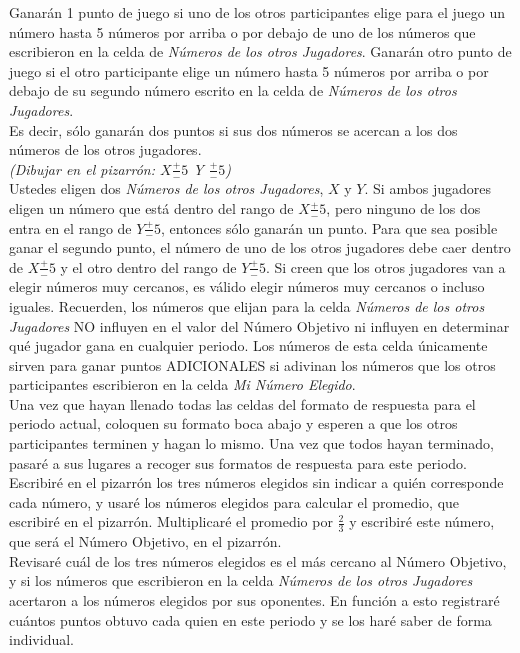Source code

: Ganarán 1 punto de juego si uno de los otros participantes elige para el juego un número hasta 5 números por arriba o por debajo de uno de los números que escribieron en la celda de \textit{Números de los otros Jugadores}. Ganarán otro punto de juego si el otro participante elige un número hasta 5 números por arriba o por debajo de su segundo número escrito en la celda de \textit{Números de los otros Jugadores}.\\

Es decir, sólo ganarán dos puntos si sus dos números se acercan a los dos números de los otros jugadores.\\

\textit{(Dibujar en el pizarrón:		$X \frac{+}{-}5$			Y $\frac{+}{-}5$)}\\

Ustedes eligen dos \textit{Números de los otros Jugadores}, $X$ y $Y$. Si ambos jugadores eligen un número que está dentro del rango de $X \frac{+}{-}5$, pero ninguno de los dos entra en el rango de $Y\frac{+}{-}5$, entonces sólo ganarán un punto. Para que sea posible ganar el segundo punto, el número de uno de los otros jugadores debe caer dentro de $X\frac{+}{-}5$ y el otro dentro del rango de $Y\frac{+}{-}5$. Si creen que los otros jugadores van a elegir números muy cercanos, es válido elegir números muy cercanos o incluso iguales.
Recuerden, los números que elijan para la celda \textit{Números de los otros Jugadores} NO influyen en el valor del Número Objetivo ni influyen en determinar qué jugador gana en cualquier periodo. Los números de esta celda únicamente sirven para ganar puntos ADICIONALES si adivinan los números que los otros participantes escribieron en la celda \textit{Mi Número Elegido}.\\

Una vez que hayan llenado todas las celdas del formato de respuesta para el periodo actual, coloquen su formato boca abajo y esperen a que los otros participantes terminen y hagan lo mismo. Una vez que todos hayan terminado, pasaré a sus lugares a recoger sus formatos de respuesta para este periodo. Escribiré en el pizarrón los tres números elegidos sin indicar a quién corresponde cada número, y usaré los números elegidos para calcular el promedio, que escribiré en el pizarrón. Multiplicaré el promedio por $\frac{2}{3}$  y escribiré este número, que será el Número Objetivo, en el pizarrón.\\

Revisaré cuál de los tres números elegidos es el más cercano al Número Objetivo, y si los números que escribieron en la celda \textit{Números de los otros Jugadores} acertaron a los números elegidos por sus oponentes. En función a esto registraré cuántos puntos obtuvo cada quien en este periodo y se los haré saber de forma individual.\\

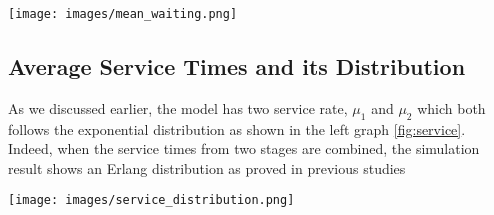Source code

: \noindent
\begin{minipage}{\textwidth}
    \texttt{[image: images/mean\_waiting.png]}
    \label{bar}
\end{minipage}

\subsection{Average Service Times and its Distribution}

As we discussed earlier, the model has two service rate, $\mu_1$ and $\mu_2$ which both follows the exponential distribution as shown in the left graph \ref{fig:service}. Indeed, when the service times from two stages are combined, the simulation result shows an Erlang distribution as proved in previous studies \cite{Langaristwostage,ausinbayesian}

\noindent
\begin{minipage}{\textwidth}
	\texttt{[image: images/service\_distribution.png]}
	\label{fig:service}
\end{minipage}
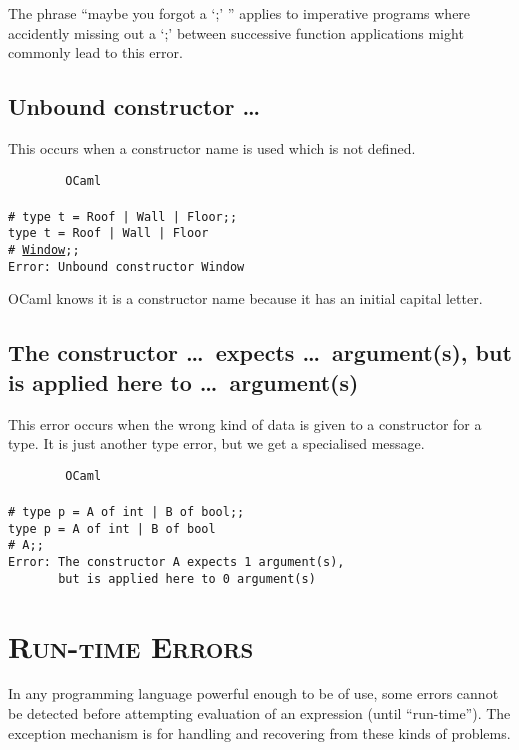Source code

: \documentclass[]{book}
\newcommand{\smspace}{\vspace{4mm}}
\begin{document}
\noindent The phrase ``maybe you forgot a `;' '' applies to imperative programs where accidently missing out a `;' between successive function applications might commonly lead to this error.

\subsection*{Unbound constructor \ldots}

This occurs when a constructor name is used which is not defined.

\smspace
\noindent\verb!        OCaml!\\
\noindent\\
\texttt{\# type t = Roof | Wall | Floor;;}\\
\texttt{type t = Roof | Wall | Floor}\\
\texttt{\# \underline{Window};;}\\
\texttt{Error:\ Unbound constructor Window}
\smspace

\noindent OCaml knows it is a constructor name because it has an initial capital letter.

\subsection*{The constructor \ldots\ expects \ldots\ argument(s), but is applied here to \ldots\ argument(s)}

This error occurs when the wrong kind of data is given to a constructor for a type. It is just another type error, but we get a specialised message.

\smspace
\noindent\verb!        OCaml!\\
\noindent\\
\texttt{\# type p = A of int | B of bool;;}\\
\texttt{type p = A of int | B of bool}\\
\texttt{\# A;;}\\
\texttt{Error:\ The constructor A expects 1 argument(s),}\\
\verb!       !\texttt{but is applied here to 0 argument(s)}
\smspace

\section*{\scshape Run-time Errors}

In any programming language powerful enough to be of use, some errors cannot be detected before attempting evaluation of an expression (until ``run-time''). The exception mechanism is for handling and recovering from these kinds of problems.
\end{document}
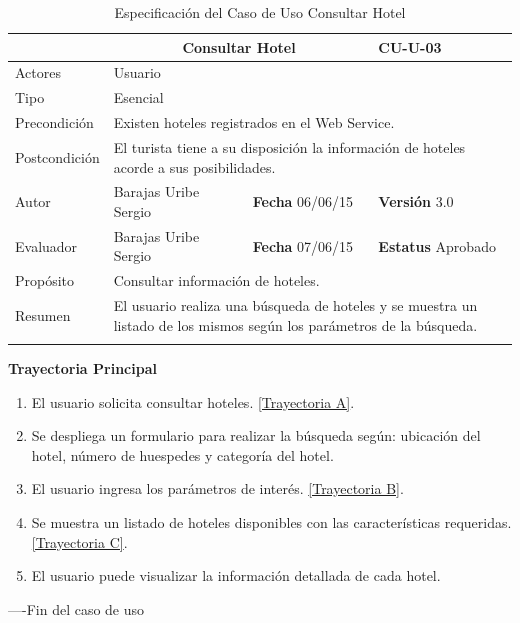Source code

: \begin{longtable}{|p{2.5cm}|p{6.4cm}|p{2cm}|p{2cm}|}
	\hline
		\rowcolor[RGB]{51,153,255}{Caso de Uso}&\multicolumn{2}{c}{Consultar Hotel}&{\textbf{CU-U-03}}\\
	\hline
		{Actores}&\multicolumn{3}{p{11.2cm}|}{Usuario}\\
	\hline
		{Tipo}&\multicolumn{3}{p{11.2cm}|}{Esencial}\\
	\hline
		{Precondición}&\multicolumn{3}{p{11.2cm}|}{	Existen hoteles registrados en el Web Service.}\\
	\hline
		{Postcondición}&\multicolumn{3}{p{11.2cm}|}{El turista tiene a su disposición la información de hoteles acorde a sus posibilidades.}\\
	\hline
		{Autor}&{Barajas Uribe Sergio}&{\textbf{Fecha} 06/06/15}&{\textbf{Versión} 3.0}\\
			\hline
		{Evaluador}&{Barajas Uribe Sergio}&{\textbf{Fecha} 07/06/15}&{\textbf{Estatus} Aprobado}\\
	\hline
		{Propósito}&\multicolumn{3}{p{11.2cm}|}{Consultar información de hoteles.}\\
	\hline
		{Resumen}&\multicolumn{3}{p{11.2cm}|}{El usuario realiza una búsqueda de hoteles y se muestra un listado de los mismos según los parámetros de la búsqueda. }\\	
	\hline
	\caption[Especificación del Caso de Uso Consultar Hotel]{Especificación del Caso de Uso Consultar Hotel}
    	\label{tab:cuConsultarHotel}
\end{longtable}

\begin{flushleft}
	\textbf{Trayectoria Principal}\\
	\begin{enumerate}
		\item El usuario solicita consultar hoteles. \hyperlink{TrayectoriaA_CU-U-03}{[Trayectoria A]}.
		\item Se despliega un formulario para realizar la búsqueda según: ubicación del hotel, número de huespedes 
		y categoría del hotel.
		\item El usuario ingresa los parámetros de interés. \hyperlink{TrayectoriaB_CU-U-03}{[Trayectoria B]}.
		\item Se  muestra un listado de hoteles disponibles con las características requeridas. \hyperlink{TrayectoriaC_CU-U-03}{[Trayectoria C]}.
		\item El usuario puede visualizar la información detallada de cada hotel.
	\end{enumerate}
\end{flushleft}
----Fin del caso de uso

::::

An exact copy is required of the lines from the start of the records above through the line with "Una vez que hayan", and only those, without any pictures.

Result of the exercise:
Source code

: Ganarán 1 punto de juego si uno de los otros participantes elige para el juego un número hasta 5 números por arriba o por debajo de uno de los números que escribieron en la celda de \textit{Números de los otros Jugadores}. Ganarán otro punto de juego si el otro participante elige un número hasta 5 números por arriba o por debajo de su segundo número escrito en la celda de \textit{Números de los otros Jugadores}.\\

Es decir, sólo ganarán dos puntos si sus dos números se acercan a los dos números de los otros jugadores.\\

\textit{(Dibujar en el pizarrón:		$X \frac{+}{-}5$			Y $\frac{+}{-}5$)}\\

Ustedes eligen dos \textit{Números de los otros Jugadores}, $X$ y $Y$. Si ambos jugadores eligen un número que está dentro del rango de $X \frac{+}{-}5$, pero ninguno de los dos entra en el rango de $Y\frac{+}{-}5$, entonces sólo ganarán un punto. Para que sea posible ganar el segundo punto, el número de uno de los otros jugadores debe caer dentro de $X\frac{+}{-}5$ y el otro dentro del rango de $Y\frac{+}{-}5$. Si creen que los otros jugadores van a elegir números muy cercanos, es válido elegir números muy cercanos o incluso iguales.
Recuerden, los números que elijan para la celda \textit{Números de los otros Jugadores} NO influyen en el valor del Número Objetivo ni influyen en determinar qué jugador gana en cualquier periodo. Los números de esta celda únicamente sirven para ganar puntos ADICIONALES si adivinan los números que los otros participantes escribieron en la celda \textit{Mi Número Elegido}.\\

Una vez que hayan llenado todas las celdas del formato de respuesta para el periodo actual, coloquen su formato boca abajo y esperen a que los otros participantes terminen y hagan lo mismo. Una vez que todos hayan terminado, pasaré a sus lugares a recoger sus formatos de respuesta para este periodo. Escribiré en el pizarrón los tres números elegidos sin indicar a quién corresponde cada número, y usaré los números elegidos para calcular el promedio, que escribiré en el pizarrón. Multiplicaré el promedio por $\frac{2}{3}$  y escribiré este número, que será el Número Objetivo, en el pizarrón.\\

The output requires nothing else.